### Task statement
Which lines of the entries contain the string "CREATE"? Copy each of them.
*** Dataset content Section Begins ***
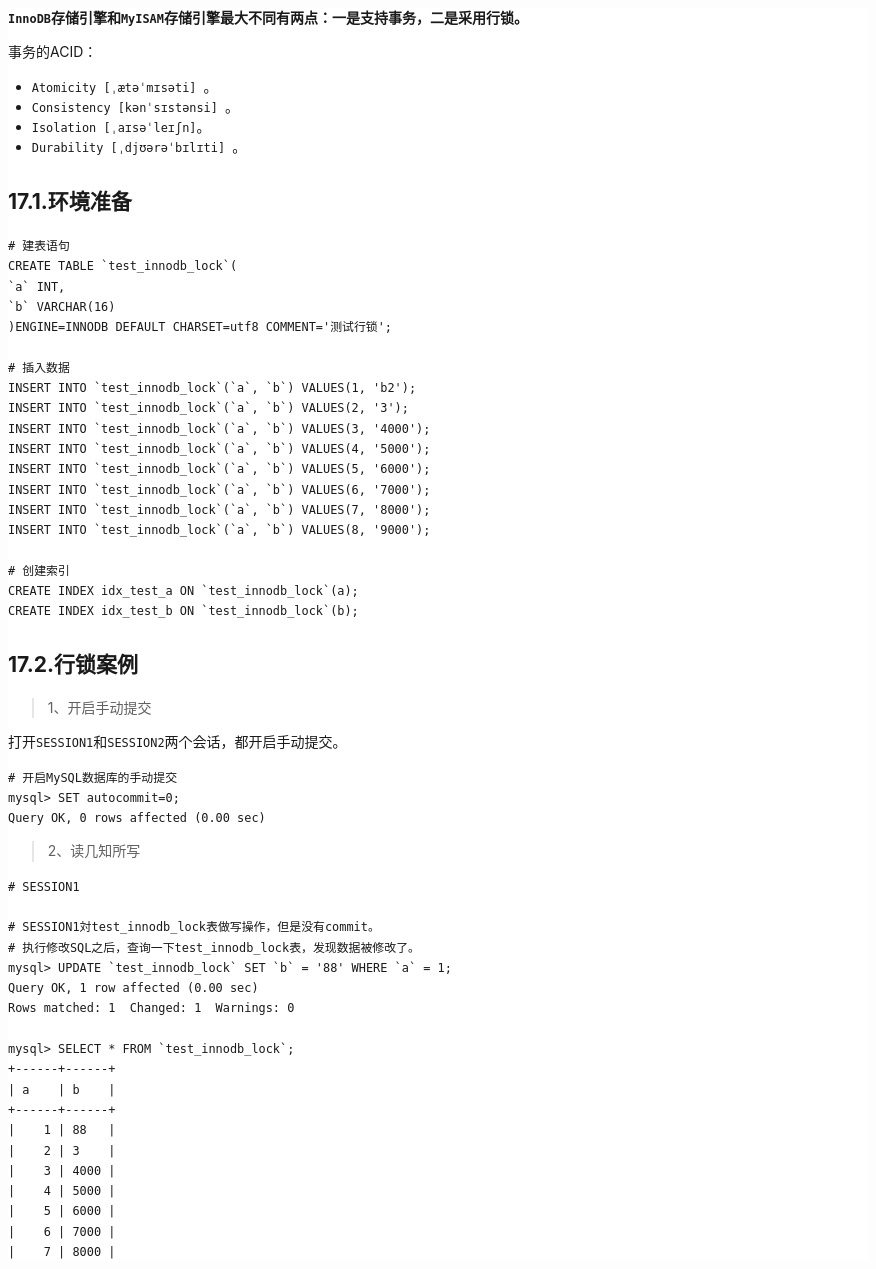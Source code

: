 **`InnoDB`存储引擎和`MyISAM`存储引擎最大不同有两点：一是支持事务，二是采用行锁。**

事务的ACID：

- `Atomicity [ˌætəˈmɪsəti] `。
- `Consistency [kənˈsɪstənsi] `。
- `Isolation [ˌaɪsəˈleɪʃn]`。
- `Durability [ˌdjʊərəˈbɪlɪti] `。

## 17.1.环境准备

```mysql
# 建表语句
CREATE TABLE `test_innodb_lock`(
`a` INT,
`b` VARCHAR(16)
)ENGINE=INNODB DEFAULT CHARSET=utf8 COMMENT='测试行锁'; 

# 插入数据
INSERT INTO `test_innodb_lock`(`a`, `b`) VALUES(1, 'b2');
INSERT INTO `test_innodb_lock`(`a`, `b`) VALUES(2, '3');
INSERT INTO `test_innodb_lock`(`a`, `b`) VALUES(3, '4000');
INSERT INTO `test_innodb_lock`(`a`, `b`) VALUES(4, '5000');
INSERT INTO `test_innodb_lock`(`a`, `b`) VALUES(5, '6000');
INSERT INTO `test_innodb_lock`(`a`, `b`) VALUES(6, '7000');
INSERT INTO `test_innodb_lock`(`a`, `b`) VALUES(7, '8000');
INSERT INTO `test_innodb_lock`(`a`, `b`) VALUES(8, '9000');

# 创建索引
CREATE INDEX idx_test_a ON `test_innodb_lock`(a);
CREATE INDEX idx_test_b ON `test_innodb_lock`(b);
```

## 17.2.行锁案例

> 1、开启手动提交

打开`SESSION1`和`SESSION2`两个会话，都开启手动提交。

```shell
# 开启MySQL数据库的手动提交
mysql> SET autocommit=0;
Query OK, 0 rows affected (0.00 sec)
```

> 2、读几知所写

```shell
# SESSION1 

# SESSION1対test_innodb_lock表做写操作，但是没有commit。
# 执行修改SQL之后，查询一下test_innodb_lock表，发现数据被修改了。
mysql> UPDATE `test_innodb_lock` SET `b` = '88' WHERE `a` = 1;
Query OK, 1 row affected (0.00 sec)
Rows matched: 1  Changed: 1  Warnings: 0

mysql> SELECT * FROM `test_innodb_lock`;
+------+------+
| a    | b    |
+------+------+
|    1 | 88   |
|    2 | 3    |
|    3 | 4000 |
|    4 | 5000 |
|    5 | 6000 |
|    6 | 7000 |
|    7 | 8000 |
```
*** Dataset content Section Ends ***
### Answer below
CREATE TABLE `test_innodb_lock`(
CREATE INDEX idx_test_a ON `test_innodb_lock`(a);
CREATE INDEX idx_test_b ON `test_innodb_lock`(b);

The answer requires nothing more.